I was thinking to have people to post about their project in #conjur (or other appropriate category) with a link to the GitHub repo. Then use tags, so people can find it later(i.e. #community-code #github). RD should post it the same way, right?

@izgerij said she has some documentation for this, so I want to see what she says too

@Jake what if the project isn’t related to Conjur?

We have categories like #secretless-broker, #CyberArk-Labs, or #general(if it doesn’t relate to anything else, but still cool to share) that people can use. I’d like to avoid making more sub-categories and try using tags and see if it becomes a problem. Do you think this is organized enough?

Sharing Existing Public Repositories
If there are projects in public GitHub repos that people could benefit from, the maintainers should absolutely share links in this forum! Links can be posted to Conjur, Secretless Broker, or CyberArk Labs if the code is related to one of these tools. Otherwise, posting to General is perfectly okay, and the admins can help to categorize / label it properly from there.

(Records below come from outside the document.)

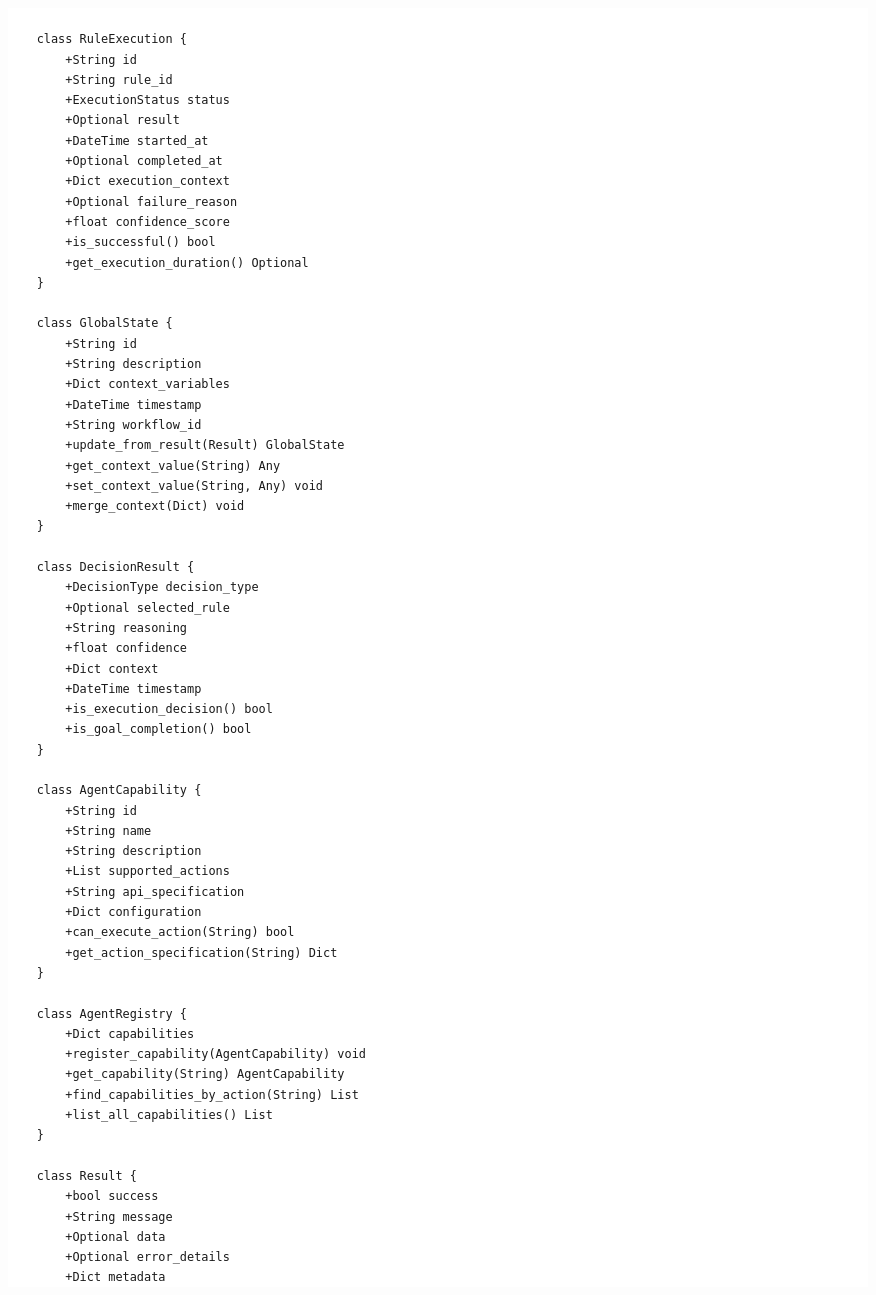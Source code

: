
```mermaid
    
    class RuleExecution {
        +String id
        +String rule_id
        +ExecutionStatus status
        +Optional result
        +DateTime started_at
        +Optional completed_at
        +Dict execution_context
        +Optional failure_reason
        +float confidence_score
        +is_successful() bool
        +get_execution_duration() Optional
    }
    
    class GlobalState {
        +String id
        +String description
        +Dict context_variables
        +DateTime timestamp
        +String workflow_id
        +update_from_result(Result) GlobalState
        +get_context_value(String) Any
        +set_context_value(String, Any) void
        +merge_context(Dict) void
    }
    
    class DecisionResult {
        +DecisionType decision_type
        +Optional selected_rule
        +String reasoning
        +float confidence
        +Dict context
        +DateTime timestamp
        +is_execution_decision() bool
        +is_goal_completion() bool
    }
    
    class AgentCapability {
        +String id
        +String name
        +String description
        +List supported_actions
        +String api_specification
        +Dict configuration
        +can_execute_action(String) bool
        +get_action_specification(String) Dict
    }
    
    class AgentRegistry {
        +Dict capabilities
        +register_capability(AgentCapability) void
        +get_capability(String) AgentCapability
        +find_capabilities_by_action(String) List
        +list_all_capabilities() List
    }
    
    class Result {
        +bool success
        +String message
        +Optional data
        +Optional error_details
        +Dict metadata
```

Making Internal CyberArk Repositories Public
If CyberArk employees have their own private repos that they want to include in our public cyberark GitHub organization, we have a defined process that we follow. I’ll be sharing more information about that process in the next couple of months, but for now the best way to get started is by contacting me directly. I’m happy to help people get this going - but it’s also good as you’re considering making a repository public to reflect on:

  • Does this code belong in a standalone repository?
  • Does the code have an appropriate license?
  • Is there a helpful README and project description, including information on the project quality and intended use cases?
  • Are you going to accept contributions? What process should contributors follow?
  • Who will maintain the project?
  • Is the code secure? Have you reviewed it to ensure it does not include any secrets or keys in its history?
  • Has the code been reviewed, and does it work?
  • Will the repository be needed forever?

Either way, please get in touch if you have questions! This is a topic I love to talk about, and I’m excited to be sharing more details as time goes on.